In this blog post, Thoraiya Dyer talks about how attending Glasgow Worldcon in 2024 helped inspire her story “Some Plates Get Eaten”, in our [May/June issue, on sale now!]
by Thoraiya Dyer
The origin story of “Some Plates Get Eaten” begins at Glasgow Worldcon (August 8-12, 2024).
At that exciting convention, I, an Australian author and veterinarian, met and shared panels with US and English scientists and creatives, Swedes, Poles, Canadians, Scots, Indians, and Turks, many of multiple heritages. We talked about unicorns as imagined by various cultures, trout in space, and our deeply personal relationships with wilderness.
We were same, same but different. We were more alike than unalike. We were nerdy humans in it together. It’s a small world after all.
The convention inspired two characters I’ve been returning to ever since 2024, Chinese engineer Dr Wang and Polish astronaut Miron Król. Real world conflicts of the past few years have compelled the cooperative, anti-war spirit of stories such as “Lucie Loves Neutrons and the Good Samarium” (Clarkesworld #219, 2024), which is about the invention of the anti-nuclear bomb. “The Fastest Martian Mile” (forthcoming, Reactor Magazine) interrogates Miron’s father-son relationship. Meanwhile, “Some Plates Get Eaten” (Analog, May/June 2026) explores the tragicomedy of Ingrid Wang’s relationship with her daughter, as it derails her attempts to save the world.
So much for the characters. What about the climate science, the geology, the biology and the aeronautical engineering? My day job is in a clinical setting. I don’t work in a research or academic arena where I’m constantly made aware of how all our fields are interconnected. Glasgow Worldcon reminded me of that.

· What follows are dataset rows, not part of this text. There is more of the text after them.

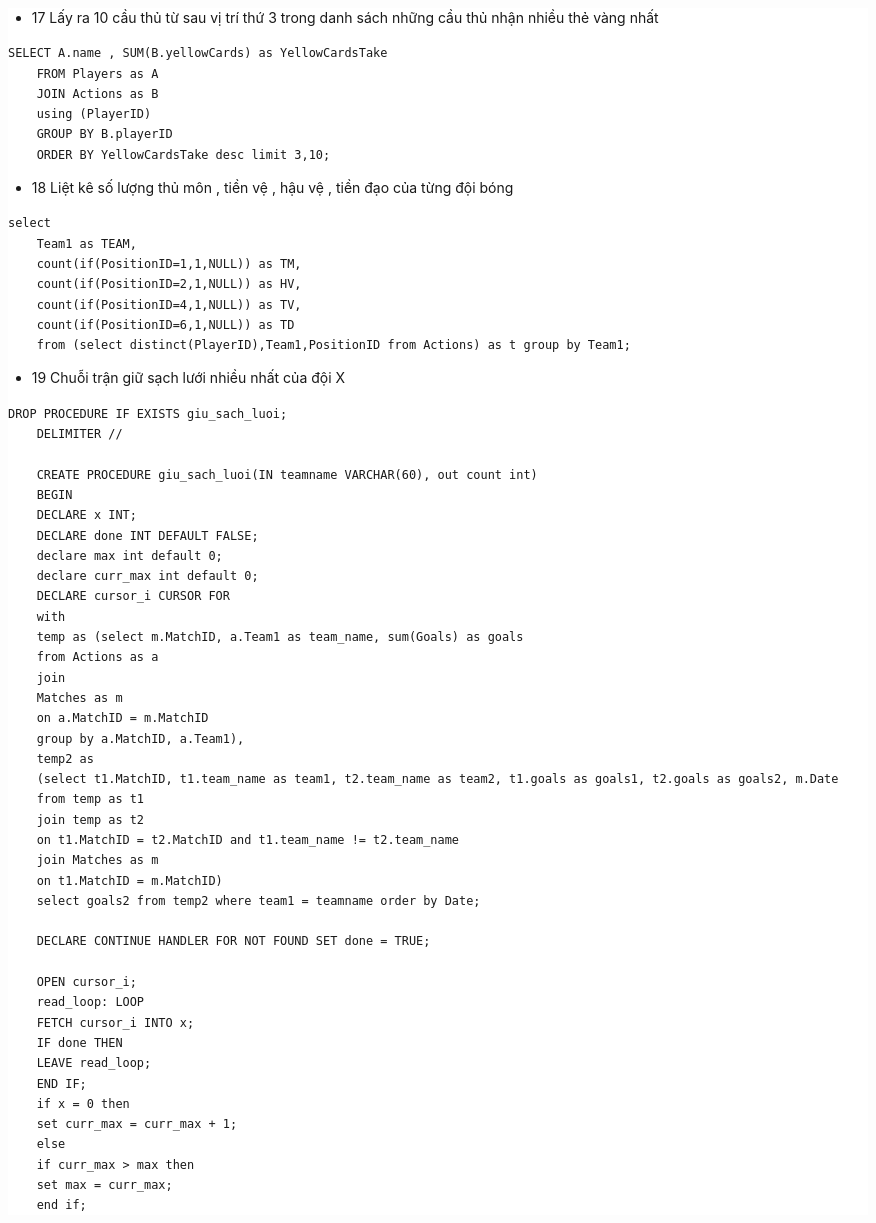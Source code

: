 * 17 Lấy ra 10 cầu thủ từ sau vị trí thứ 3 trong danh sách những cầu thủ nhận nhiều thẻ vàng nhất 
```
SELECT A.name , SUM(B.yellowCards) as YellowCardsTake 
	FROM Players as A 
	JOIN Actions as B 
	using (PlayerID) 
	GROUP BY B.playerID 
	ORDER BY YellowCardsTake desc limit 3,10; 

```

* 18 Liệt kê số lượng thủ môn , tiền vệ , hậu vệ , tiền đạo của từng đội bóng 
```
select 
	Team1 as TEAM, 
	count(if(PositionID=1,1,NULL)) as TM, 
	count(if(PositionID=2,1,NULL)) as HV, 
	count(if(PositionID=4,1,NULL)) as TV, 
	count(if(PositionID=6,1,NULL)) as TD 
	from (select distinct(PlayerID),Team1,PositionID from Actions) as t group by Team1;
```

* 19 Chuỗi trận giữ sạch lưới nhiều nhất của đội X
```
DROP PROCEDURE IF EXISTS giu_sach_luoi;
	DELIMITER //

	CREATE PROCEDURE giu_sach_luoi(IN teamname VARCHAR(60), out count int)
	BEGIN
	DECLARE x INT;
	DECLARE done INT DEFAULT FALSE;
	declare max int default 0;
	declare curr_max int default 0;
	DECLARE cursor_i CURSOR FOR 
	with 
	temp as (select m.MatchID, a.Team1 as team_name, sum(Goals) as goals 
	from Actions as a 
	join 
	Matches as m 
	on a.MatchID = m.MatchID 
	group by a.MatchID, a.Team1),
	temp2 as 
	(select t1.MatchID, t1.team_name as team1, t2.team_name as team2, t1.goals as goals1, t2.goals as goals2, m.Date 
	from temp as t1
	join temp as t2
	on t1.MatchID = t2.MatchID and t1.team_name != t2.team_name
	join Matches as m
	on t1.MatchID = m.MatchID)
	select goals2 from temp2 where team1 = teamname order by Date;

	DECLARE CONTINUE HANDLER FOR NOT FOUND SET done = TRUE;

	OPEN cursor_i;
	read_loop: LOOP
	FETCH cursor_i INTO x;
	IF done THEN
	LEAVE read_loop;
	END IF;
	if x = 0 then
	set curr_max = curr_max + 1;
	else
	if curr_max > max then
	set max = curr_max;
	end if;
```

All the flights I took between Sydney and Glasgow already had me thinking about the future of aviation. Were batteries too heavy, was hydrogen insufficiently energy dense? I want to be a good global citizen but my country is vast and the places I love are far away from each other. My passion for rehabilitating injured wild birds gives me a working knowledge of the conflicting demands of flight. My father, who studied aeronautical engineering, always made us sit in the part of a plane where the wings joined onto the body, because he said it was the strongest and therefore the safest, never mind the obstructed views. Then, a Glasgow Worldcon talk on practical applications of magnetism gave me a jet with body and wings held together by magnetic fields.
I don’t work in a research or academic arena where I’m constantly made aware of how all our fields are interconnected. Glasgow Worldcon reminded me of that.
Crossing continents, especially when my flight paths detoured around war zones, already had me thinking about how fluctuations in sea level, ten thousand years ago and today, could swallow or uncover solid land for humans to fight and die for.
One month after Glasgow, I watched Xianzhi Cao/Ocean University’s viral video of 1.8 billion years of tectonic movements in reverse.
Geological timescales can be humbling. Some plates get eaten.
As for cell biology, the stages of meiosis that we all had to memorize back in high school, and how much we really have in common with our parents, I will leave to the young people of the story to decide.
But I hope they, and the rest of us, can look across what seems like divides wider than continents, decide that all human lives are of equal value, recognize that we are all in this together, and act for peace as well as for the climate, because what we have is worth saving.